I’ll tell you what, Luco. Let’s meet at the restaurant. I’d feel more comfortable and it wouldn’t seem so much like a date. At least until I can sort out which bits of gossip about you might be just your attempts to please the tourists.” She was only half teasing him.
“Of course, whatever you need.”
Feeling proud of himself for following through, Luco went back to the counter and pulled the lever on the espresso machine with a little extra fervor. The redhead who was slicing bagels noticed the slight smile on his face and put two and two together.
Marlee sat and zipped through the crossword puzzle in ten minutes. She got a refill on her coffee from the redhead and wondered why her saucer was now filled with hot coffee as well. The redhead was usually neater.
Sitting and just musing on the day and its possibilities, Marlee looked across the street. A young, heavily tattooed man was pulling back the security gate in front of “Mom’s Body Shop”, a tattoo and piercing parlor.
He had barely gotten the front door unlocked and the “open” sign turned on when the first customer walked in.
The business day was starting on Haight Street.
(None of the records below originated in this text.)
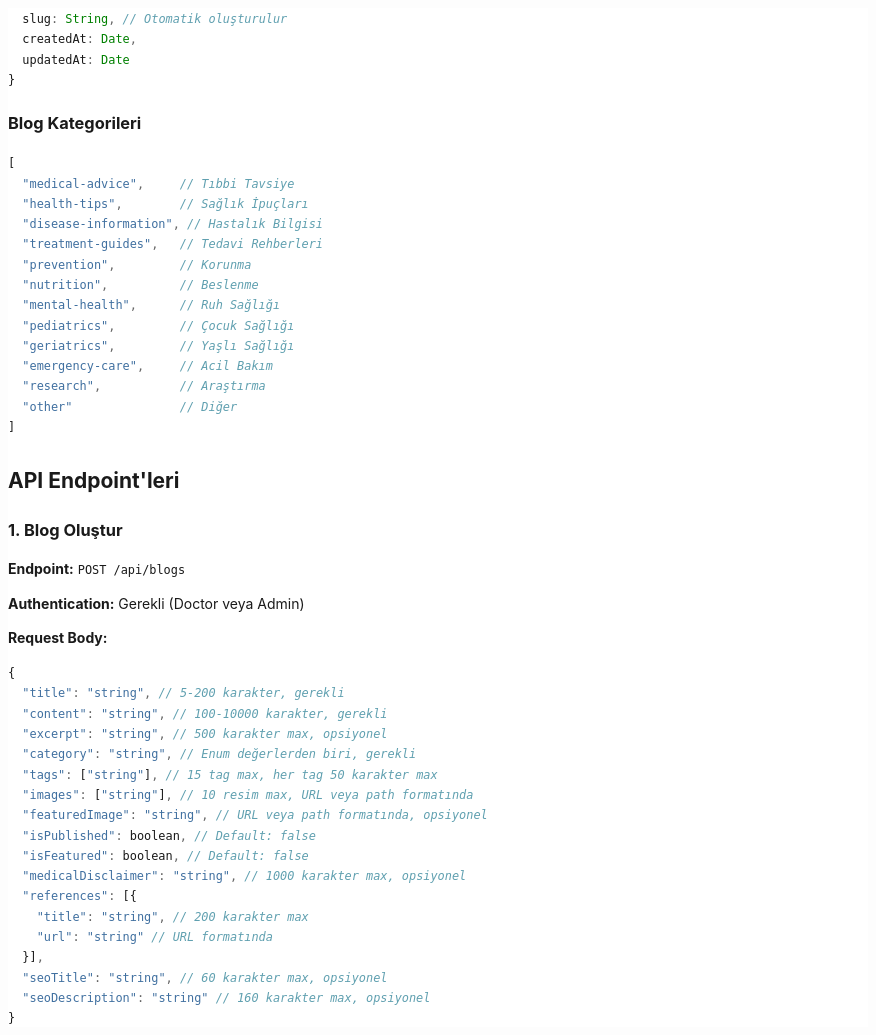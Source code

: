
 ```javascript
  slug: String, // Otomatik oluşturulur
  createdAt: Date,
  updatedAt: Date
}
```

### Blog Kategorileri

```javascript
[
  "medical-advice",     // Tıbbi Tavsiye
  "health-tips",        // Sağlık İpuçları
  "disease-information", // Hastalık Bilgisi
  "treatment-guides",   // Tedavi Rehberleri
  "prevention",         // Korunma
  "nutrition",          // Beslenme
  "mental-health",      // Ruh Sağlığı
  "pediatrics",         // Çocuk Sağlığı
  "geriatrics",         // Yaşlı Sağlığı
  "emergency-care",     // Acil Bakım
  "research",           // Araştırma
  "other"               // Diğer
]
```

## API Endpoint'leri

### 1. Blog Oluştur

**Endpoint:** `POST /api/blogs`

**Authentication:** Gerekli (Doctor veya Admin)

**Request Body:**
```javascript
{
  "title": "string", // 5-200 karakter, gerekli
  "content": "string", // 100-10000 karakter, gerekli
  "excerpt": "string", // 500 karakter max, opsiyonel
  "category": "string", // Enum değerlerden biri, gerekli
  "tags": ["string"], // 15 tag max, her tag 50 karakter max
  "images": ["string"], // 10 resim max, URL veya path formatında
  "featuredImage": "string", // URL veya path formatında, opsiyonel
  "isPublished": boolean, // Default: false
  "isFeatured": boolean, // Default: false
  "medicalDisclaimer": "string", // 1000 karakter max, opsiyonel
  "references": [{
    "title": "string", // 200 karakter max
    "url": "string" // URL formatında
  }],
  "seoTitle": "string", // 60 karakter max, opsiyonel
  "seoDescription": "string" // 160 karakter max, opsiyonel
}
```
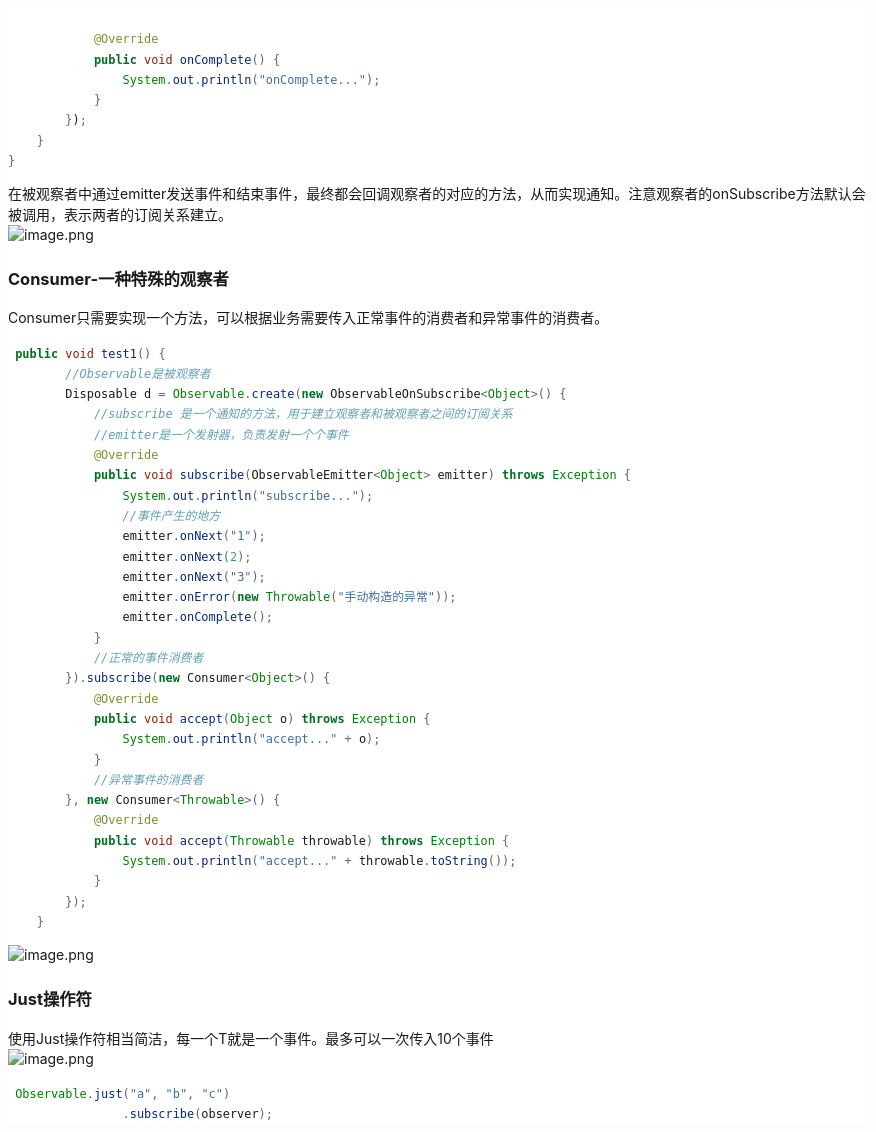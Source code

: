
```java

            @Override
            public void onComplete() {
                System.out.println("onComplete...");
            }
        });
    }
}

```
在被观察者中通过emitter发送事件和结束事件，最终都会回调观察者的对应的方法，从而实现通知。注意观察者的onSubscribe方法默认会被调用，表示两者的订阅关系建立。 <br />![image.png](https://cdn.nlark.com/yuque/0/2023/png/32682386/1696503004260-a779cd7e-de8a-4677-977d-b8d9290bbf84.png#averageHue=%232e2d2d&clientId=u87c62e99-811e-4&from=paste&height=205&id=u615874ed&originHeight=308&originWidth=838&originalType=binary&ratio=1.5&rotation=0&showTitle=false&size=25916&status=done&style=none&taskId=u15555913-bb97-4b5d-b6a6-672d6faa32e&title=&width=558.6666666666666)
<a name="sby4F"></a>
### Consumer-一种特殊的观察者
Consumer只需要实现一个方法，可以根据业务需要传入正常事件的消费者和异常事件的消费者。
```java
 public void test1() {
        //Observable是被观察者
        Disposable d = Observable.create(new ObservableOnSubscribe<Object>() {
            //subscribe 是一个通知的方法，用于建立观察者和被观察者之间的订阅关系
            //emitter是一个发射器，负责发射一个个事件
            @Override
            public void subscribe(ObservableEmitter<Object> emitter) throws Exception {
                System.out.println("subscribe...");
                //事件产生的地方
                emitter.onNext("1");
                emitter.onNext(2);
                emitter.onNext("3");
                emitter.onError(new Throwable("手动构造的异常"));
                emitter.onComplete();
            }
            //正常的事件消费者
        }).subscribe(new Consumer<Object>() {
            @Override
            public void accept(Object o) throws Exception {
                System.out.println("accept..." + o);
            }
            //异常事件的消费者
        }, new Consumer<Throwable>() {
            @Override
            public void accept(Throwable throwable) throws Exception {
                System.out.println("accept..." + throwable.toString());
            }
        });
    }
```
![image.png](https://cdn.nlark.com/yuque/0/2023/png/32682386/1696503729207-ee993997-5e44-40bf-b59d-ba03d61b1cb1.png#averageHue=%232f2f2e&clientId=u87c62e99-811e-4&from=paste&height=163&id=uc48c0960&originHeight=244&originWidth=875&originalType=binary&ratio=1.5&rotation=0&showTitle=false&size=25241&status=done&style=none&taskId=u7313976c-d8dc-4c65-90fd-c0de70feacc&title=&width=583.3333333333334)
<a name="YvPqt"></a>
### Just操作符
使用Just操作符相当简洁，每一个T就是一个事件。最多可以一次传入10个事件<br />![image.png](https://cdn.nlark.com/yuque/0/2023/png/32682386/1696503955980-7fb768d6-57ba-4dd4-9656-112979281387.png#averageHue=%23484a4d&clientId=u87c62e99-811e-4&from=paste&height=231&id=u1e6a8d4b&originHeight=346&originWidth=1577&originalType=binary&ratio=1.5&rotation=0&showTitle=false&size=77952&status=done&style=none&taskId=uafdd09c6-3448-44ce-b34a-9b21c5d6a28&title=&width=1051.3333333333333)
```java
 Observable.just("a", "b", "c")
                .subscribe(observer);
```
Marlee finished her coffee and bussed her table. She turned to wave to Luco as she headed toward the door.
“Oh, Marlee, one more thing about Friday night.”
“What’s that, Luco?”
“Martin Macks…its casual dress.”
“I’ll leave the mink at home.”
Another great chapter. Will the upstairs neighbor be the next to get killed? Maybe I should stop worrying about Luco. Thanks, John.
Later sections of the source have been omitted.